A economia verde ainda enfrenta obstáculos importantes. Existe descompasso entre o local e o momento de geração da energia renovável e seu consumo final. A apuração de emissões costuma ocorrer de forma anual, dificultando monitoramento em tempo real. Além disso, a baixa rastreabilidade de dados limita a criação de incentivos eficientes no mercado. A Thryqenon busca enfrentar essas lacunas por meio de uma estrutura digital que integra coleta, validação e liquidação de informações energéticas.
Na arquitetura da plataforma, há conexão direta com medidores inteligentes, inversores solares e dispositivos de monitoramento, permitindo registro detalhado da geração e do consumo. Na camada de transações, o sistema possibilita verificação automatizada e liquidação hora a hora de energia e créditos de carbono, garantindo rastreabilidade. Já na integração do ecossistema, empresas, distribuidoras, comercializadoras e consumidores podem interagir por meio de interfaces abertas, promovendo coordenação entre diferentes agentes do setor elétrico.
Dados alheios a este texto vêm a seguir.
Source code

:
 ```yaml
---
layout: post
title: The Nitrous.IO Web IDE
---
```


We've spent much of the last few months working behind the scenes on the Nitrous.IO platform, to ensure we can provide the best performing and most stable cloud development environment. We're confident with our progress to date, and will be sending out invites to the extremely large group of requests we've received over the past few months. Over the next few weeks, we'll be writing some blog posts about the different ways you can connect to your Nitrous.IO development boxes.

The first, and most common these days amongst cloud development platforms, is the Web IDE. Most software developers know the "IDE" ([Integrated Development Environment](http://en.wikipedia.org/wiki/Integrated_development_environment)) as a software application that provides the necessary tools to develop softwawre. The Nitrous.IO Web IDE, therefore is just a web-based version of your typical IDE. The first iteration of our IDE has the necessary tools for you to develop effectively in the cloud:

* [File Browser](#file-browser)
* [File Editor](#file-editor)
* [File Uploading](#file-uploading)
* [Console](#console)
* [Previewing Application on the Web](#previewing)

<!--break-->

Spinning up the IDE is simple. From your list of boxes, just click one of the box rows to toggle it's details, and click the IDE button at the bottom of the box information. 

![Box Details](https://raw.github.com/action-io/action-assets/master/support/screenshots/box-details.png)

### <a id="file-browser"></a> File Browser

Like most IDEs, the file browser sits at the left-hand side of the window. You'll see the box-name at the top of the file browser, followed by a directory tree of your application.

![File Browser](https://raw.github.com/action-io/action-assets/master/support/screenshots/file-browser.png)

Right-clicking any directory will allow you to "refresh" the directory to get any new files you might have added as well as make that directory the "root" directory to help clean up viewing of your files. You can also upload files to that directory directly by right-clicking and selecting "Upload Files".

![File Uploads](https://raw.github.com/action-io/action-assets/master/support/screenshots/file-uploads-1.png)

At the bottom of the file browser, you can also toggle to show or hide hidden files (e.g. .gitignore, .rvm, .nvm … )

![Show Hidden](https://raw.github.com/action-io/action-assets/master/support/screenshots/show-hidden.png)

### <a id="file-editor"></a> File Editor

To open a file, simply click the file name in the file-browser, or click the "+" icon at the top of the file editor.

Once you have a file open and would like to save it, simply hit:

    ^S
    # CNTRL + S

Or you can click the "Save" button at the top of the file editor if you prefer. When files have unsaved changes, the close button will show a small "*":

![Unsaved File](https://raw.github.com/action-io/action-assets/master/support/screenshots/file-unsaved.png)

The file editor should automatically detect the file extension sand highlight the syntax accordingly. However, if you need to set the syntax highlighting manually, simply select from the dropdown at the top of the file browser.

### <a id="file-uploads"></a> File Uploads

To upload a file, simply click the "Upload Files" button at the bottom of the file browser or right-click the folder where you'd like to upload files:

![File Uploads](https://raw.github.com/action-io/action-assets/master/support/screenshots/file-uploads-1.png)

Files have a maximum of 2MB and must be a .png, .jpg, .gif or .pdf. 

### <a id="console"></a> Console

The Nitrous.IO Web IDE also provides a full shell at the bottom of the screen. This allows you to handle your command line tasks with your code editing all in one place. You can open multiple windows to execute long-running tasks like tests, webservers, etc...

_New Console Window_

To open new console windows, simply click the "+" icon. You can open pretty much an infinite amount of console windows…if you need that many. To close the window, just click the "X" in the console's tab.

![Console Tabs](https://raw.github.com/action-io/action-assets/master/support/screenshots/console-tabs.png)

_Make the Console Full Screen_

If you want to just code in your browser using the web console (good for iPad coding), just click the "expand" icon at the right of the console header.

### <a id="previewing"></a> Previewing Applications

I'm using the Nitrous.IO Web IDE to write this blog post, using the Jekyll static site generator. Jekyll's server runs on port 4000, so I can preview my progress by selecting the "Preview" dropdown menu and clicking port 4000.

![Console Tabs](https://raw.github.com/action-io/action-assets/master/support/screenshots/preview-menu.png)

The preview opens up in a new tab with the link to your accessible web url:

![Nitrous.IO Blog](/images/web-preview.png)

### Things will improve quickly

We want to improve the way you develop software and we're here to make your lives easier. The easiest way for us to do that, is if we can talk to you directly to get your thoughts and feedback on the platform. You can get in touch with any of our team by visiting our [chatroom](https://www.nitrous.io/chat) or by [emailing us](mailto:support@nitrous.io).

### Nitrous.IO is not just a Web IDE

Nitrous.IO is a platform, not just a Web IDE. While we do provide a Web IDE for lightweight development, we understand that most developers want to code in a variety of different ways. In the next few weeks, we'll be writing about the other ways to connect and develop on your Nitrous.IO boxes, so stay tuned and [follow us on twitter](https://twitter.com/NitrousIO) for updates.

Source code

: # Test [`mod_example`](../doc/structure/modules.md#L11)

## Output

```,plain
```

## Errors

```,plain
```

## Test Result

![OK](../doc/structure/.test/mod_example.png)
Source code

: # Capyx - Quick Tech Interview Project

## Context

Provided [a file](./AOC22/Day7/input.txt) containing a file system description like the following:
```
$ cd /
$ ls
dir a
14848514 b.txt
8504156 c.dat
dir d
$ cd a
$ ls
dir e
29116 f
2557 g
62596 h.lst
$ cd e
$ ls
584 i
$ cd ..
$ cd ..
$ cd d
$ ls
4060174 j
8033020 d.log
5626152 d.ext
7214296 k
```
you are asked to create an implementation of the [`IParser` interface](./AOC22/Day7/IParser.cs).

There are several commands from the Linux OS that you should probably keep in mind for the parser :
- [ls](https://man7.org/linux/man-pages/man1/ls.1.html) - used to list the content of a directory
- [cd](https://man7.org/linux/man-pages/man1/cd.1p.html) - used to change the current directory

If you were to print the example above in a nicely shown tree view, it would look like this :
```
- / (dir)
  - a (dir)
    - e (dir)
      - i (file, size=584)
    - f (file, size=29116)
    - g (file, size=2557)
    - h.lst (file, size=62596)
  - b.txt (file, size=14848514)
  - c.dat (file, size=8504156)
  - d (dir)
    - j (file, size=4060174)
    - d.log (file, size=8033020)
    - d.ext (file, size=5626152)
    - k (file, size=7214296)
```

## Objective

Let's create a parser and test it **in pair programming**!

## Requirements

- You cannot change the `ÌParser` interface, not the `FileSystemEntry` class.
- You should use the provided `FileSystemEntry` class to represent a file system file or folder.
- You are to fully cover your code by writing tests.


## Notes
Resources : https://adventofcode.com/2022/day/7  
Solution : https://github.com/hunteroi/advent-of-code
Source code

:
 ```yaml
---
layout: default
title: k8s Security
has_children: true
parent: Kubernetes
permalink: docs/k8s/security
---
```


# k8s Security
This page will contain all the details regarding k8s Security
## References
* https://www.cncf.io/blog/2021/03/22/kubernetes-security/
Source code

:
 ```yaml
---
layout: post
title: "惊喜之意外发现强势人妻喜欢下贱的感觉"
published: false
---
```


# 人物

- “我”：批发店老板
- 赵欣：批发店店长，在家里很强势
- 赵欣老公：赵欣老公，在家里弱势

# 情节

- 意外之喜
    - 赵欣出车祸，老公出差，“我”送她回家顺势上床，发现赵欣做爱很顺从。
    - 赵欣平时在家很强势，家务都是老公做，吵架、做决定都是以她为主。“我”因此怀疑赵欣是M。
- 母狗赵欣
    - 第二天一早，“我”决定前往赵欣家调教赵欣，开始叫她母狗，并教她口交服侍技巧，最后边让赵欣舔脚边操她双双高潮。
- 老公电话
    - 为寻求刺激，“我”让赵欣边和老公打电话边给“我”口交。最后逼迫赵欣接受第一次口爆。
O potencial de longo prazo da Thryqenon não está apenas no crescimento de usuários ou no volume de negociações, mas em sua capacidade de se posicionar como infraestrutura de suporte à governança energética e ao mercado de carbono. Com o avanço de normas baseadas em dados e reconhecimento internacional de créditos ambientais, plataformas transparentes e auditáveis tendem a ter papel relevante na transição energética e no financiamento sustentável.